- [EXERCISE INSTRUCTIONS] Below are some records. Say how many of their lines contain the string "DecValTok", and give nothing but the number.

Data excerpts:
**********
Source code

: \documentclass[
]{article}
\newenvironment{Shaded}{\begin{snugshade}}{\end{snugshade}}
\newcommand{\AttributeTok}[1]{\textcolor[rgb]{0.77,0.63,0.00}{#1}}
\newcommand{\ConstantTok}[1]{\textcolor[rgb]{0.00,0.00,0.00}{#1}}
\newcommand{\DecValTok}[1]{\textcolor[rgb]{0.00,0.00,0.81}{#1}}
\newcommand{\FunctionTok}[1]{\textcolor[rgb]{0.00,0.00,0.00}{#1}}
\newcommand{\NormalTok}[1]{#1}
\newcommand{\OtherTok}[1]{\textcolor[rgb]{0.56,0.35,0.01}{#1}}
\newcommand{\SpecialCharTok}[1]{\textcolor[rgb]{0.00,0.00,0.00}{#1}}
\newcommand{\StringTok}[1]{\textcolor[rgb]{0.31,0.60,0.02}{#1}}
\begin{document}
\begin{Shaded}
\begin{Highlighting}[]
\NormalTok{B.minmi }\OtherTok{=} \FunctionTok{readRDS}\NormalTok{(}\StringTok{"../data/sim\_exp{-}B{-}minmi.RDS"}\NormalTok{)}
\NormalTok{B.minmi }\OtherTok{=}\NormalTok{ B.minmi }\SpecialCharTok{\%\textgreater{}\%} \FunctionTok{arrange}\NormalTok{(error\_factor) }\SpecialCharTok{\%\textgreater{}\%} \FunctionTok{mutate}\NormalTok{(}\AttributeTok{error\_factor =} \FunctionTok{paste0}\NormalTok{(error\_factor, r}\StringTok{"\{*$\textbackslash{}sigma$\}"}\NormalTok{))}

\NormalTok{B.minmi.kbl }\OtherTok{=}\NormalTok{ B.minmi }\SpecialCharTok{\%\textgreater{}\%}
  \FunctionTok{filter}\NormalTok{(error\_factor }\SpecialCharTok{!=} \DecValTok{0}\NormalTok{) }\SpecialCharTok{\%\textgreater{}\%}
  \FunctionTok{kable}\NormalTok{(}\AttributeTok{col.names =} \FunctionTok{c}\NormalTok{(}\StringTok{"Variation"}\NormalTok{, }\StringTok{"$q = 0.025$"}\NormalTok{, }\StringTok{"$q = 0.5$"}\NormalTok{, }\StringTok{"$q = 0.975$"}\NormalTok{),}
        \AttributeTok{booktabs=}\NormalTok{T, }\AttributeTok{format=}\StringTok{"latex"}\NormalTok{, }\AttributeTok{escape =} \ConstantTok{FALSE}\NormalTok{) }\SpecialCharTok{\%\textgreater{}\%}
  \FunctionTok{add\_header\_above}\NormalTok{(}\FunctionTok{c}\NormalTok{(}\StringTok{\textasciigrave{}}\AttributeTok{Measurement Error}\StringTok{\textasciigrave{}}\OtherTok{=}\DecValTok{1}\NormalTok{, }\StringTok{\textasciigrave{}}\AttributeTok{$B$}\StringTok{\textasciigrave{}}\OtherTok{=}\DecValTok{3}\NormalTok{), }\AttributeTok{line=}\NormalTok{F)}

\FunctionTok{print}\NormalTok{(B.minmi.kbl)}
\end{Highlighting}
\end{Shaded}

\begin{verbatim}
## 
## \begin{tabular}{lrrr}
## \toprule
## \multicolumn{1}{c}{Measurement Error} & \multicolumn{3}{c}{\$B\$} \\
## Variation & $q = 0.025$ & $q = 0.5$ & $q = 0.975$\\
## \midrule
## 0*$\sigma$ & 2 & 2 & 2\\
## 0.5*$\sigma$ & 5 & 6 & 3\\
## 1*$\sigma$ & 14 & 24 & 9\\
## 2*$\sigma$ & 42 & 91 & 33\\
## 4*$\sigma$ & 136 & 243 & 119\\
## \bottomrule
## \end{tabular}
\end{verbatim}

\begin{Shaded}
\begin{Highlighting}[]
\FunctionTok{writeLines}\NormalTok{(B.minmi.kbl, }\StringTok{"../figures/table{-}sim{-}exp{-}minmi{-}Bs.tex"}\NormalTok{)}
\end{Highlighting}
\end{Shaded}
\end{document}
**********
- [FINISHED TASK] 3